Today I intended to speak about the concept of the sacrifice which Hussein (A.S.) and those like him have made and the greatness of such self-sacrifices in the history of mankind and our religion.

And so, in the presence of the people, the created and of the Creator, I would like to cite that idea and say something of its meaning as it has been demonstrated by the sum total of their lives and deaths, that idea called 'martyrdom'.

It is a difficult task. To begin with, my knowledge and my intellectual capability do not permit me to perform such a difficult assignment. The contradictory pattern which this issue follows (at least with respect to myself) makes my position even- more difficult.

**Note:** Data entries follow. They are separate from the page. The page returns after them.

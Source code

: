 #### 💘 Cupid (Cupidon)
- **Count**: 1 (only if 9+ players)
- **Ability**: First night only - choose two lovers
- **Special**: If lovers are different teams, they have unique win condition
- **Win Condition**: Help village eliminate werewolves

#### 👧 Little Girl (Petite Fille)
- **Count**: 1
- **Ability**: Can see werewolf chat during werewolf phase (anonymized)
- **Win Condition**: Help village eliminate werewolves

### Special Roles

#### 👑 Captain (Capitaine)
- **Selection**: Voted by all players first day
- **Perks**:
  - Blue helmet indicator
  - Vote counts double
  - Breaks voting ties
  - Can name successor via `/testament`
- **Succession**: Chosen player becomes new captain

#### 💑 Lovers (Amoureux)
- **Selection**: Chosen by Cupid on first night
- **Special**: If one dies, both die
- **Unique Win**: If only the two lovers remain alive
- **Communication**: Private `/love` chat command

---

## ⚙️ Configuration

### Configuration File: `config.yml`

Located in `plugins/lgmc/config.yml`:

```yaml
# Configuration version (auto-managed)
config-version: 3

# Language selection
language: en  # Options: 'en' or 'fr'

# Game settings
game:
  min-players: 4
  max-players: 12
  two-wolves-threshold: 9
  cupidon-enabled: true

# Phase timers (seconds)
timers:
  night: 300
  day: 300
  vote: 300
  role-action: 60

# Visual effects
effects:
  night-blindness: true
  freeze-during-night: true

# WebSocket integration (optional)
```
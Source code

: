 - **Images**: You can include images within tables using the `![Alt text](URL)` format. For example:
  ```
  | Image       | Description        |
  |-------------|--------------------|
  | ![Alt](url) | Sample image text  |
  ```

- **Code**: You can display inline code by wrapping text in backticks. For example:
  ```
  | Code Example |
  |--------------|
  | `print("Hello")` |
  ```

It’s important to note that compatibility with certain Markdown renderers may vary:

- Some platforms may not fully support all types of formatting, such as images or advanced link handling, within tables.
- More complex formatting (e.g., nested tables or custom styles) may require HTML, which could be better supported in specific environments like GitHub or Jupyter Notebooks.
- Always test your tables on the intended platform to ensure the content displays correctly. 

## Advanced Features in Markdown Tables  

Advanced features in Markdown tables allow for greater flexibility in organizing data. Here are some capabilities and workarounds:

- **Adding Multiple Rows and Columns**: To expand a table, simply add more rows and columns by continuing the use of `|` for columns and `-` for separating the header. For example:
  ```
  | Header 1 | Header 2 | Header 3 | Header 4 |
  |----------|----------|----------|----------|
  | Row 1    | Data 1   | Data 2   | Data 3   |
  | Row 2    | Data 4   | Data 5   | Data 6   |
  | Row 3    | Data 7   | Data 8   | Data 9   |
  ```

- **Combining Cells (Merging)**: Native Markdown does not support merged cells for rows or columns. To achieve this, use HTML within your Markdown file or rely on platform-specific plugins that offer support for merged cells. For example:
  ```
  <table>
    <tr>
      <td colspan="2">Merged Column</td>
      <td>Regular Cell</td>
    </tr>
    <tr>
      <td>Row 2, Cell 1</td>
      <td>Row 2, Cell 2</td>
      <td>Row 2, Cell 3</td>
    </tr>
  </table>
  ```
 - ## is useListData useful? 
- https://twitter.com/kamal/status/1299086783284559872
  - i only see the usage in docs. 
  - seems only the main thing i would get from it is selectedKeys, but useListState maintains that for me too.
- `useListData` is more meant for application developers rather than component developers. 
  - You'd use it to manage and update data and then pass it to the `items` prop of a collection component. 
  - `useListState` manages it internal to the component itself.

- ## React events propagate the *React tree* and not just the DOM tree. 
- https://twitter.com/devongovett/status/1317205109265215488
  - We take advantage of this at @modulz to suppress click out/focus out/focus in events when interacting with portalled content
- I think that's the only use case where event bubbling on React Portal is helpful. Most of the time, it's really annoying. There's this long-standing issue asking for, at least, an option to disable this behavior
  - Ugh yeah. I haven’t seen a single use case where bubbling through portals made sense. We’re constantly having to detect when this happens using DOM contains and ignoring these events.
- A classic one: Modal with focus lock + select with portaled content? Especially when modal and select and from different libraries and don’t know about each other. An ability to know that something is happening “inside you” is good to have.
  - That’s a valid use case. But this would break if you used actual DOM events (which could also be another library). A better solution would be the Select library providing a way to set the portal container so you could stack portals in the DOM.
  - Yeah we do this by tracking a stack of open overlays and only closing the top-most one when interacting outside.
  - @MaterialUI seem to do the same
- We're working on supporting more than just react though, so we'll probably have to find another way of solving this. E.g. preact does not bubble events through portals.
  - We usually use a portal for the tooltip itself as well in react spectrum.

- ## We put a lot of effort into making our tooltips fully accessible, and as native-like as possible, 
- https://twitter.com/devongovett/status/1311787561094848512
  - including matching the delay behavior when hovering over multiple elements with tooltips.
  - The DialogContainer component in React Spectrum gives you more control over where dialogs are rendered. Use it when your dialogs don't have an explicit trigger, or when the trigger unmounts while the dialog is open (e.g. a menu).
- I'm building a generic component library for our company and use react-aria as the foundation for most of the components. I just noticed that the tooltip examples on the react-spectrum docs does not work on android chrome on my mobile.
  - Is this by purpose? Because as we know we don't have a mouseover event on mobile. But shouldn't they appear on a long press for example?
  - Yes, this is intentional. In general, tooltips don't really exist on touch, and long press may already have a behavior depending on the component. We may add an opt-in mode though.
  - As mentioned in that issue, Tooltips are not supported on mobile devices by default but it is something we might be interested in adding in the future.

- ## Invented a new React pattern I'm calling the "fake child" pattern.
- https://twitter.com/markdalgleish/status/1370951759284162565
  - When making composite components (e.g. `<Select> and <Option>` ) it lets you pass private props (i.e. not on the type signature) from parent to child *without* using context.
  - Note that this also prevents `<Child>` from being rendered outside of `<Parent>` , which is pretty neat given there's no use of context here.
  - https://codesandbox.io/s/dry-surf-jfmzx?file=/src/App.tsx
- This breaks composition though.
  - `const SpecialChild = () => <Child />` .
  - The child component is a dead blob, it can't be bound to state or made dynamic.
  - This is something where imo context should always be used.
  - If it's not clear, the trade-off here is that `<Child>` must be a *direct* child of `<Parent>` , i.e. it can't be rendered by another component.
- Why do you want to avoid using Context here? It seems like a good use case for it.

On the one hand, I must present martyrdom from an intellectual, scientific and philosophical point of view. I can only use my head. Only science and logic can assist me.

On the other hand, the story of martyrdom and that which martyrdom challenges is so sensitive, so belovedly exciting that it pulls the spirit towards the fire. It paralyzes logic. It weakens speech. It even makes thinking difficult. Martyrdom is a mixture of a refined love and a deep, complex wisdom. One"cannot express these two at the same time and so, as a result, one cannot do them justice.

In particular, for a person such as myself, who is emotionally and spiritually weak, it is even more difficult. But I will try my best and I hope to succeed in commu­nicating some of the things which it is my intention to express.

In order to understand the meaning of martyrdom, the ideological school from which it takes its meaning, its expression and its value should be clarified.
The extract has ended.